─── PROVIDED ENTRIES

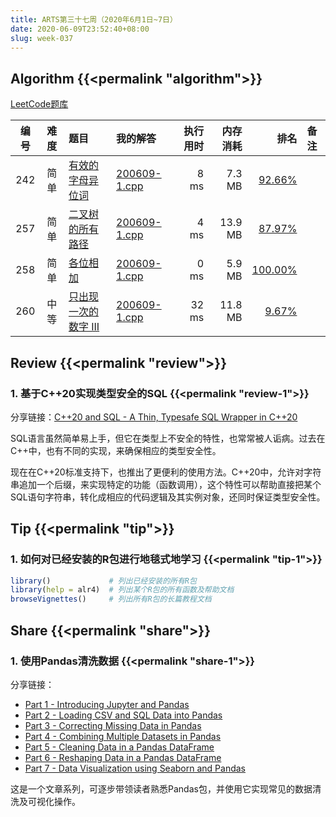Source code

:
 ```yaml
---
title: ARTS第三十七周（2020年6月1日~7日）
date: 2020-06-09T23:52:40+08:00
slug: week-037
---
```


## Algorithm {{<permalink "algorithm">}}

[LeetCode题库](https://leetcode-cn.com/problemset/all/)

| 编号 | 难度 | 题目 | 我的解答 | 执行用时 | 内存消耗 | 排名 | 备注 |
|:----:|:----:|:-----|:---------|---------:|---------:|-----:|:-----|
| 242 | 简单 | [有效的字母异位词](https://leetcode-cn.com/problems/valid-anagram/) | [200609-1.cpp](https://github.com/yanlinlin82/leetcode/blob/master/00242_valid-anagram/200609-1.cpp) | 8 ms | 7.3 MB | [92.66%](https://leetcode-cn.com/submissions/detail/77675882/) |  |
| 257 | 简单 | [二叉树的所有路径](https://leetcode-cn.com/problems/binary-tree-paths/) | [200609-1.cpp](https://github.com/yanlinlin82/leetcode/blob/master/00257_binary-tree-paths/200609-1.cpp) | 4 ms | 13.9 MB | [87.97%](https://leetcode-cn.com/submissions/detail/77682369/) |  |
| 258 | 简单 | [各位相加](https://leetcode-cn.com/problems/add-digits/) | [200609-1.cpp](https://github.com/yanlinlin82/leetcode/blob/master/00258_add-digits/200609-1.cpp) | 0 ms | 5.9 MB | [100.00%](https://leetcode-cn.com/submissions/detail/77683344/) |  |
| 260 | 中等 | [只出现一次的数字 III](https://leetcode-cn.com/problems/single-number-iii/) | [200609-1.cpp](https://github.com/yanlinlin82/leetcode/blob/master/00260_single-number-iii/200609-1.cpp) | 32 ms | 11.8 MB | [9.67%](https://leetcode-cn.com/submissions/detail/77685185/) |  |

## Review {{<permalink "review">}}

### 1. 基于C++20实现类型安全的SQL {{<permalink "review-1">}}

分享链接：[C++20 and SQL - A Thin, Typesafe SQL Wrapper in C++20](https://www.codeproject.com/Articles/5269118/Cplusplus20-and-SQL-A-Thin-Typesafe-SQL-Wrapper-in)

SQL语言虽然简单易上手，但它在类型上不安全的特性，也常常被人诟病。过去在C++中，也有不同的实现，来确保相应的类型安全性。

现在在C++20标准支持下，也推出了更便利的使用方法。C++20中，允许对字符串追加一个后缀，来实现特定的功能（函数调用），这个特性可以帮助直接把某个SQL语句字符串，转化成相应的代码逻辑及其实例对象，还同时保证类型安全性。

## Tip {{<permalink "tip">}}

### 1. 如何对已经安装的R包进行地毯式地学习 {{<permalink "tip-1">}}

```r
library()             # 列出已经安装的所有R包
library(help = alr4)  # 列出某个R包的所有函数及帮助文档
browseVignettes()     # 列出所有R包的长篇教程文档
```

## Share {{<permalink "share">}}

### 1. 使用Pandas清洗数据 {{<permalink "share-1">}}

分享链接：

* [Part 1 - Introducing Jupyter and Pandas](https://www.codeproject.com/Articles/5269215/Introducing-Jupyter-and-Pandas)
* [Part 2 - Loading CSV and SQL Data into Pandas](https://www.codeproject.com/Articles/5269218/Loading-CSV-and-SQL-Data-into-Pandas)
* [Part 3 - Correcting Missing Data in Pandas](https://www.codeproject.com/Articles/5269222/Correcting-Missing-Data-in-Pandas)
* [Part 4 - Combining Multiple Datasets in Pandas](https://www.codeproject.com/Articles/5269226/Combining-Multiple-Datasets-in-Pandas)
* [Part 5 - Cleaning Data in a Pandas DataFrame](https://www.codeproject.com/Articles/5269227/Cleaning-Data-in-a-Pandas-DataFrame)
* [Part 6 - Reshaping Data in a Pandas DataFrame](https://www.codeproject.com/Articles/5269229/Reshaping-Data-in-a-Pandas-DataFrame)
* [Part 7 - Data Visualization using Seaborn and Pandas](https://www.codeproject.com/Articles/5269230/Data-Visualization-using-Seaborn-and-Pandas)

这是一个文章系列，可逐步带领读者熟悉Pandas包，并使用它实现常见的数据清洗及可视化操作。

──────

• **EXERCISE PROMPT**:
Every line above from the line with "简单 | [有效的字母异位词](https://leetcode-cn.com/problems/valid-anagram/)" to the line with "3 - Correcting", both included, must be reproduced exactly, and no other line may appear.

• **SOLUTION TO THIS TASK**:
| 242 | 简单 | [有效的字母异位词](https://leetcode-cn.com/problems/valid-anagram/) | [200609-1.cpp](https://github.com/yanlinlin82/leetcode/blob/master/00242_valid-anagram/200609-1.cpp) | 8 ms | 7.3 MB | [92.66%](https://leetcode-cn.com/submissions/detail/77675882/) |  |
| 257 | 简单 | [二叉树的所有路径](https://leetcode-cn.com/problems/binary-tree-paths/) | [200609-1.cpp](https://github.com/yanlinlin82/leetcode/blob/master/00257_binary-tree-paths/200609-1.cpp) | 4 ms | 13.9 MB | [87.97%](https://leetcode-cn.com/submissions/detail/77682369/) |  |
| 258 | 简单 | [各位相加](https://leetcode-cn.com/problems/add-digits/) | [200609-1.cpp](https://github.com/yanlinlin82/leetcode/blob/master/00258_add-digits/200609-1.cpp) | 0 ms | 5.9 MB | [100.00%](https://leetcode-cn.com/submissions/detail/77683344/) |  |
| 260 | 中等 | [只出现一次的数字 III](https://leetcode-cn.com/problems/single-number-iii/) | [200609-1.cpp](https://github.com/yanlinlin82/leetcode/blob/master/00260_single-number-iii/200609-1.cpp) | 32 ms | 11.8 MB | [9.67%](https://leetcode-cn.com/submissions/detail/77685185/) |  |

## Review {{<permalink "review">}}

### 1. 基于C++20实现类型安全的SQL {{<permalink "review-1">}}

分享链接：[C++20 and SQL - A Thin, Typesafe SQL Wrapper in C++20](https://www.codeproject.com/Articles/5269118/Cplusplus20-and-SQL-A-Thin-Typesafe-SQL-Wrapper-in)

SQL语言虽然简单易上手，但它在类型上不安全的特性，也常常被人诟病。过去在C++中，也有不同的实现，来确保相应的类型安全性。

现在在C++20标准支持下，也推出了更便利的使用方法。C++20中，允许对字符串追加一个后缀，来实现特定的功能（函数调用），这个特性可以帮助直接把某个SQL语句字符串，转化成相应的代码逻辑及其实例对象，还同时保证类型安全性。

## Tip {{<permalink "tip">}}

### 1. 如何对已经安装的R包进行地毯式地学习 {{<permalink "tip-1">}}

```r
library()             # 列出已经安装的所有R包
library(help = alr4)  # 列出某个R包的所有函数及帮助文档
browseVignettes()     # 列出所有R包的长篇教程文档
```

## Share {{<permalink "share">}}

### 1. 使用Pandas清洗数据 {{<permalink "share-1">}}

分享链接：

* [Part 1 - Introducing Jupyter and Pandas](https://www.codeproject.com/Articles/5269215/Introducing-Jupyter-and-Pandas)
* [Part 2 - Loading CSV and SQL Data into Pandas](https://www.codeproject.com/Articles/5269218/Loading-CSV-and-SQL-Data-into-Pandas)
* [Part 3 - Correcting Missing Data in Pandas](https://www.codeproject.com/Articles/5269222/Correcting-Missing-Data-in-Pandas)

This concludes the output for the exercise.